Please retype every entry as written, and keep the pictures out.
___ Records for this task ___
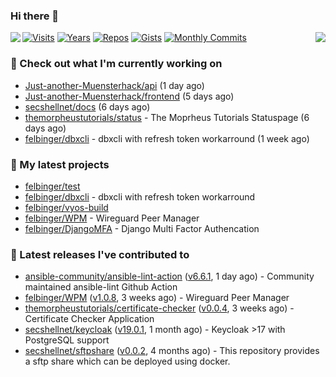 ### Hi there 👋

<img align="left" src="https://github-readme-stats.vercel.app/api?username=felbinger&theme=dark">
<img align="right" src="https://github-readme-stats.vercel.app/api/top-langs/?username=felbinger&theme=dark">

[![Visits](https://badges.pufler.dev/visits/felbinger/felbinger?style=flat-square&color=black&logo=github)](https://github.com/felbinger)
[![Years](https://badges.pufler.dev/years/felbinger?style=flat-square&color=black&logo=github)](https://github.com/felbinger)
[![Repos](https://badges.pufler.dev/repos/felbinger?style=flat-square&color=black&logo=github)](https://github.com/felbinger?tab=repositories)
[![Gists](https://badges.pufler.dev/gists/felbinger?style=flat-square&color=black&logo=github)](https://gist.github.com/felbinger)
[![Monthly Commits](https://badges.pufler.dev/commits/monthly/felbinger?style=flat-square&color=black&logo=github)](https://github.com/felbinger)

### :construction_worker: Check out what I'm currently working on

- [Just-another-Muensterhack/api](https://github.com/Just-another-Muensterhack/api) (1 day ago)
- [Just-another-Muensterhack/frontend](https://github.com/Just-another-Muensterhack/frontend) (5 days ago)
- [secshellnet/docs](https://github.com/secshellnet/docs) (6 days ago)
- [themorpheustutorials/status](https://github.com/themorpheustutorials/status) - The Moprheus Tutorials Statuspage (6 days ago)
- [felbinger/dbxcli](https://github.com/felbinger/dbxcli) - dbxcli with refresh token workarround (1 week ago)

### :seedling: My latest projects

- [felbinger/test](https://github.com/felbinger/test)
- [felbinger/dbxcli](https://github.com/felbinger/dbxcli) - dbxcli with refresh token workarround
- [felbinger/vyos-build](https://github.com/felbinger/vyos-build)
- [felbinger/WPM](https://github.com/felbinger/WPM) - Wireguard Peer Manager
- [felbinger/DjangoMFA](https://github.com/felbinger/DjangoMFA) - Django Multi Factor Authencation

### :telescope: Latest releases I've contributed to

- [ansible-community/ansible-lint-action](https://github.com/ansible-community/ansible-lint-action) ([v6.6.1](https://github.com/ansible-community/ansible-lint-action/releases/tag/v6.6.1), 1 day ago) - Community maintained ansible-lint Github Action
- [felbinger/WPM](https://github.com/felbinger/WPM) ([v1.0.8](https://github.com/felbinger/WPM/releases/tag/v1.0.8), 3 weeks ago) - Wireguard Peer Manager
- [themorpheustutorials/certificate-checker](https://github.com/themorpheustutorials/certificate-checker) ([v0.0.4](https://github.com/themorpheustutorials/certificate-checker/releases/tag/v0.0.4), 3 weeks ago) - Certificate Checker Application
- [secshellnet/keycloak](https://github.com/secshellnet/keycloak) ([v19.0.1](https://github.com/secshellnet/keycloak/releases/tag/v19.0.1), 1 month ago) - Keycloak &gt;17 with PostgreSQL support
- [secshellnet/sftpshare](https://github.com/secshellnet/sftpshare) ([v0.0.2](https://github.com/secshellnet/sftpshare/releases/tag/v0.0.2), 4 months ago) - This repository provides a sftp share which can be deployed using docker.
___
_Finished exercise:_
 ### Hi there 👋

<img align="left" src="https://github-readme-stats.vercel.app/api?username=felbinger&theme=dark">
<img align="right" src="https://github-readme-stats.vercel.app/api/top-langs/?username=felbinger&theme=dark">

[![Visits](https://badges.pufler.dev/visits/felbinger/felbinger?style=flat-square&color=black&logo=github)](https://github.com/felbinger)
[![Years](https://badges.pufler.dev/years/felbinger?style=flat-square&color=black&logo=github)](https://github.com/felbinger)
[![Repos](https://badges.pufler.dev/repos/felbinger?style=flat-square&color=black&logo=github)](https://github.com/felbinger?tab=repositories)
[![Gists](https://badges.pufler.dev/gists/felbinger?style=flat-square&color=black&logo=github)](https://gist.github.com/felbinger)
[![Monthly Commits](https://badges.pufler.dev/commits/monthly/felbinger?style=flat-square&color=black&logo=github)](https://github.com/felbinger)

### :construction_worker: Check out what I'm currently working on

- [Just-another-Muensterhack/api](https://github.com/Just-another-Muensterhack/api) (1 day ago)
- [Just-another-Muensterhack/frontend](https://github.com/Just-another-Muensterhack/frontend) (5 days ago)
- [secshellnet/docs](https://github.com/secshellnet/docs) (6 days ago)
- [themorpheustutorials/status](https://github.com/themorpheustutorials/status) - The Moprheus Tutorials Statuspage (6 days ago)
- [felbinger/dbxcli](https://github.com/felbinger/dbxcli) - dbxcli with refresh token workarround (1 week ago)

### :seedling: My latest projects

- [felbinger/test](https://github.com/felbinger/test)
- [felbinger/dbxcli](https://github.com/felbinger/dbxcli) - dbxcli with refresh token workarround
- [felbinger/vyos-build](https://github.com/felbinger/vyos-build)
- [felbinger/WPM](https://github.com/felbinger/WPM) - Wireguard Peer Manager
- [felbinger/DjangoMFA](https://github.com/felbinger/DjangoMFA) - Django Multi Factor Authencation

### :telescope: Latest releases I've contributed to

- [ansible-community/ansible-lint-action](https://github.com/ansible-community/ansible-lint-action) ([v6.6.1](https://github.com/ansible-community/ansible-lint-action/releases/tag/v6.6.1), 1 day ago) - Community maintained ansible-lint Github Action
- [felbinger/WPM](https://github.com/felbinger/WPM) ([v1.0.8](https://github.com/felbinger/WPM/releases/tag/v1.0.8), 3 weeks ago) - Wireguard Peer Manager
- [themorpheustutorials/certificate-checker](https://github.com/themorpheustutorials/certificate-checker) ([v0.0.4](https://github.com/themorpheustutorials/certificate-checker/releases/tag/v0.0.4), 3 weeks ago) - Certificate Checker Application
- [secshellnet/keycloak](https://github.com/secshellnet/keycloak) ([v19.0.1](https://github.com/secshellnet/keycloak/releases/tag/v19.0.1), 1 month ago) - Keycloak &gt;17 with PostgreSQL support
- [secshellnet/sftpshare](https://github.com/secshellnet/sftpshare) ([v0.0.2](https://github.com/secshellnet/sftpshare/releases/tag/v0.0.2), 4 months ago) - This repository provides a sftp share which can be deployed using docker.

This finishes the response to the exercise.